__What to work on__
When you print the records, keep every line identical to the original.

__Saved entries__
____

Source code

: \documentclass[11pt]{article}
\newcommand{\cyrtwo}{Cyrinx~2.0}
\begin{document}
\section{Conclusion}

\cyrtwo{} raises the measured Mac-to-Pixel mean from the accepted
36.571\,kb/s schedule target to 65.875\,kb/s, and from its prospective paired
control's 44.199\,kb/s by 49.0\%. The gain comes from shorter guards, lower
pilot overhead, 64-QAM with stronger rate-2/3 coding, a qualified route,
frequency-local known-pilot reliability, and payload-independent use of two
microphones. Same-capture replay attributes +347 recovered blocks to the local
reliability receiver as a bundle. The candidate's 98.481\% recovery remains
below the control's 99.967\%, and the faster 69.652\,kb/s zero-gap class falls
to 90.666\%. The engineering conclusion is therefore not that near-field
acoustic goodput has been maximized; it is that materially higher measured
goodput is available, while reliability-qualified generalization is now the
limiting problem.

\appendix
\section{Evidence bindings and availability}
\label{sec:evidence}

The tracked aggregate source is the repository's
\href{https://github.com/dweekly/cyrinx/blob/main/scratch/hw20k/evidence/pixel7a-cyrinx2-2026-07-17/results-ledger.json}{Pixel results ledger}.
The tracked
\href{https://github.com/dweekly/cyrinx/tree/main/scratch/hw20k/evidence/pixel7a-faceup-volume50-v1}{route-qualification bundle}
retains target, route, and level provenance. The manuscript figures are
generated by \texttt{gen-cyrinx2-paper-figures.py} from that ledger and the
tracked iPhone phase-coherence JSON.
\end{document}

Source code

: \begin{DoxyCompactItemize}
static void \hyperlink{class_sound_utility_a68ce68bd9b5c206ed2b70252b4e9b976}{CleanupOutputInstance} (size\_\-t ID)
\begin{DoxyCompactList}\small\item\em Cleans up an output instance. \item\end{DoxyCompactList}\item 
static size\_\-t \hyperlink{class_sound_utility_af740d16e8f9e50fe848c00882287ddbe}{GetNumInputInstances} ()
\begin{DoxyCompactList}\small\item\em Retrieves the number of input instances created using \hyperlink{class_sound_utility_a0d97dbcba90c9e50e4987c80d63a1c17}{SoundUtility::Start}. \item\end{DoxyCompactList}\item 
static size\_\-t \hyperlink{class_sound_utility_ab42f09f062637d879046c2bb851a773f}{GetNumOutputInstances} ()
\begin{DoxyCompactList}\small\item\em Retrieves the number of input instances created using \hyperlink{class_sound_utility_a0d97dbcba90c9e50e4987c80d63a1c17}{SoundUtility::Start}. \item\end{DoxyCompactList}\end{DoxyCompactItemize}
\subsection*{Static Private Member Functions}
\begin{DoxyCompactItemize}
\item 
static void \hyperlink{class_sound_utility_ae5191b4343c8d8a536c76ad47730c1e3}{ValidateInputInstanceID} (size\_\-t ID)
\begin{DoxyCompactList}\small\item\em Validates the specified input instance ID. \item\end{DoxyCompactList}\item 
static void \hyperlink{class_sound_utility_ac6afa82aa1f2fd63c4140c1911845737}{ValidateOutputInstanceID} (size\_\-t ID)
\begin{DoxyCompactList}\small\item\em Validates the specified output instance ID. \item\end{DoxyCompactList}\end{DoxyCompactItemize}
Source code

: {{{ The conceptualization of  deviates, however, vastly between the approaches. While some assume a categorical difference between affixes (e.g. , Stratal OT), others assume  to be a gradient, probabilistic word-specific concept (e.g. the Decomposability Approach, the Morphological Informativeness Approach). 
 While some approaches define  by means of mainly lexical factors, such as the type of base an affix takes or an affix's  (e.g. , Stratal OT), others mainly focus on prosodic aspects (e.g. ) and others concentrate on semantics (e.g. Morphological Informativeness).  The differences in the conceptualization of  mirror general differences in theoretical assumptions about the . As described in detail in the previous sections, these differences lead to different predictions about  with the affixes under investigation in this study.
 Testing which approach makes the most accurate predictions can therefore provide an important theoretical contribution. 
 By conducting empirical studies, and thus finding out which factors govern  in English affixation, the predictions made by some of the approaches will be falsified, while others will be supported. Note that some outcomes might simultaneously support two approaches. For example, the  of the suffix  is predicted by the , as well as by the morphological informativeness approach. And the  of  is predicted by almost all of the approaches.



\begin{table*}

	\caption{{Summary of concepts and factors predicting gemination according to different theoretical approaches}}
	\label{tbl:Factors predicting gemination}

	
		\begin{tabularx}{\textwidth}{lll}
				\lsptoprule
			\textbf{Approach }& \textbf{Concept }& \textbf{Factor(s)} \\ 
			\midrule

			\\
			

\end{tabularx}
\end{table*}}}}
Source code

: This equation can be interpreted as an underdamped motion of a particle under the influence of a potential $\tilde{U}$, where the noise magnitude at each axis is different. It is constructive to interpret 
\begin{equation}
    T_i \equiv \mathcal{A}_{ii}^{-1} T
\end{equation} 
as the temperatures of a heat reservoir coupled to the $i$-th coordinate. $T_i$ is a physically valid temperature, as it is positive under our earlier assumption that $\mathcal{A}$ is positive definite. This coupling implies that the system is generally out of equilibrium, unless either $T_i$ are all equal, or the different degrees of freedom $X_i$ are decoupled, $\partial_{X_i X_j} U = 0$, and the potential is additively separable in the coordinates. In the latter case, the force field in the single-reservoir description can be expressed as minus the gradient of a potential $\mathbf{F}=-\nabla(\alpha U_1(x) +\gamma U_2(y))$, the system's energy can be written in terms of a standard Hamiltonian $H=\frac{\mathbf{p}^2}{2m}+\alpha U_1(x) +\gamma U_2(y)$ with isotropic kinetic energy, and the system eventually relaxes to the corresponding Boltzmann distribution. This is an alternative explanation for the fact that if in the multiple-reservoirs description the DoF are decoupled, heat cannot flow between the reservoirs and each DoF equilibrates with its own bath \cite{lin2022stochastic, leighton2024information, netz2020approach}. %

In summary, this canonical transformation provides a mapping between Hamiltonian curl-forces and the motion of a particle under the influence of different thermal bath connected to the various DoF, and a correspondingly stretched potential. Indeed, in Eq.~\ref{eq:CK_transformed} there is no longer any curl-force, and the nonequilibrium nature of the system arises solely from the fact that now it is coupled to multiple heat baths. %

____

__Your response__
Source code

: \documentclass[11pt]{article}
\newcommand{\cyrtwo}{Cyrinx~2.0}
\begin{document}
\section{Conclusion}

\cyrtwo{} raises the measured Mac-to-Pixel mean from the accepted
36.571\,kb/s schedule target to 65.875\,kb/s, and from its prospective paired
control's 44.199\,kb/s by 49.0\%. The gain comes from shorter guards, lower
pilot overhead, 64-QAM with stronger rate-2/3 coding, a qualified route,
frequency-local known-pilot reliability, and payload-independent use of two
microphones. Same-capture replay attributes +347 recovered blocks to the local
reliability receiver as a bundle. The candidate's 98.481\% recovery remains
below the control's 99.967\%, and the faster 69.652\,kb/s zero-gap class falls
to 90.666\%. The engineering conclusion is therefore not that near-field
acoustic goodput has been maximized; it is that materially higher measured
goodput is available, while reliability-qualified generalization is now the
limiting problem.

\appendix
\section{Evidence bindings and availability}
\label{sec:evidence}

The tracked aggregate source is the repository's
\href{https://github.com/dweekly/cyrinx/blob/main/scratch/hw20k/evidence/pixel7a-cyrinx2-2026-07-17/results-ledger.json}{Pixel results ledger}.
The tracked
\href{https://github.com/dweekly/cyrinx/tree/main/scratch/hw20k/evidence/pixel7a-faceup-volume50-v1}{route-qualification bundle}
retains target, route, and level provenance. The manuscript figures are
generated by \texttt{gen-cyrinx2-paper-figures.py} from that ledger and the
tracked iPhone phase-coherence JSON.
\end{document}

Source code

: \begin{DoxyCompactItemize}
static void \hyperlink{class_sound_utility_a68ce68bd9b5c206ed2b70252b4e9b976}{CleanupOutputInstance} (size\_\-t ID)
\begin{DoxyCompactList}\small\item\em Cleans up an output instance. \item\end{DoxyCompactList}\item 
static size\_\-t \hyperlink{class_sound_utility_af740d16e8f9e50fe848c00882287ddbe}{GetNumInputInstances} ()
\begin{DoxyCompactList}\small\item\em Retrieves the number of input instances created using \hyperlink{class_sound_utility_a0d97dbcba90c9e50e4987c80d63a1c17}{SoundUtility::Start}. \item\end{DoxyCompactList}\item 
static size\_\-t \hyperlink{class_sound_utility_ab42f09f062637d879046c2bb851a773f}{GetNumOutputInstances} ()
\begin{DoxyCompactList}\small\item\em Retrieves the number of input instances created using \hyperlink{class_sound_utility_a0d97dbcba90c9e50e4987c80d63a1c17}{SoundUtility::Start}. \item\end{DoxyCompactList}\end{DoxyCompactItemize}
\subsection*{Static Private Member Functions}
\begin{DoxyCompactItemize}
\item 
static void \hyperlink{class_sound_utility_ae5191b4343c8d8a536c76ad47730c1e3}{ValidateInputInstanceID} (size\_\-t ID)
\begin{DoxyCompactList}\small\item\em Validates the specified input instance ID. \item\end{DoxyCompactList}\item 
static void \hyperlink{class_sound_utility_ac6afa82aa1f2fd63c4140c1911845737}{ValidateOutputInstanceID} (size\_\-t ID)
\begin{DoxyCompactList}\small\item\em Validates the specified output instance ID. \item\end{DoxyCompactList}\end{DoxyCompactItemize}
Source code

: {{{ The conceptualization of  deviates, however, vastly between the approaches. While some assume a categorical difference between affixes (e.g. , Stratal OT), others assume  to be a gradient, probabilistic word-specific concept (e.g. the Decomposability Approach, the Morphological Informativeness Approach). 
 While some approaches define  by means of mainly lexical factors, such as the type of base an affix takes or an affix's  (e.g. , Stratal OT), others mainly focus on prosodic aspects (e.g. ) and others concentrate on semantics (e.g. Morphological Informativeness).  The differences in the conceptualization of  mirror general differences in theoretical assumptions about the . As described in detail in the previous sections, these differences lead to different predictions about  with the affixes under investigation in this study.
 Testing which approach makes the most accurate predictions can therefore provide an important theoretical contribution. 
 By conducting empirical studies, and thus finding out which factors govern  in English affixation, the predictions made by some of the approaches will be falsified, while others will be supported. Note that some outcomes might simultaneously support two approaches. For example, the  of the suffix  is predicted by the , as well as by the morphological informativeness approach. And the  of  is predicted by almost all of the approaches.



\begin{table*}

	\caption{{Summary of concepts and factors predicting gemination according to different theoretical approaches}}
	\label{tbl:Factors predicting gemination}

	
		\begin{tabularx}{\textwidth}{lll}
				\lsptoprule
			\textbf{Approach }& \textbf{Concept }& \textbf{Factor(s)} \\ 
			\midrule

			\\
			

\end{tabularx}
\end{table*}}}}
Source code

: This equation can be interpreted as an underdamped motion of a particle under the influence of a potential $\tilde{U}$, where the noise magnitude at each axis is different. It is constructive to interpret 
\begin{equation}
    T_i \equiv \mathcal{A}_{ii}^{-1} T
\end{equation} 
as the temperatures of a heat reservoir coupled to the $i$-th coordinate. $T_i$ is a physically valid temperature, as it is positive under our earlier assumption that $\mathcal{A}$ is positive definite. This coupling implies that the system is generally out of equilibrium, unless either $T_i$ are all equal, or the different degrees of freedom $X_i$ are decoupled, $\partial_{X_i X_j} U = 0$, and the potential is additively separable in the coordinates. In the latter case, the force field in the single-reservoir description can be expressed as minus the gradient of a potential $\mathbf{F}=-\nabla(\alpha U_1(x) +\gamma U_2(y))$, the system's energy can be written in terms of a standard Hamiltonian $H=\frac{\mathbf{p}^2}{2m}+\alpha U_1(x) +\gamma U_2(y)$ with isotropic kinetic energy, and the system eventually relaxes to the corresponding Boltzmann distribution. This is an alternative explanation for the fact that if in the multiple-reservoirs description the DoF are decoupled, heat cannot flow between the reservoirs and each DoF equilibrates with its own bath \cite{lin2022stochastic, leighton2024information, netz2020approach}. %

In summary, this canonical transformation provides a mapping between Hamiltonian curl-forces and the motion of a particle under the influence of different thermal bath connected to the various DoF, and a correspondingly stretched potential. Indeed, in Eq.~\ref{eq:CK_transformed} there is no longer any curl-force, and the nonequilibrium nature of the system arises solely from the fact that now it is coupled to multiple heat baths. %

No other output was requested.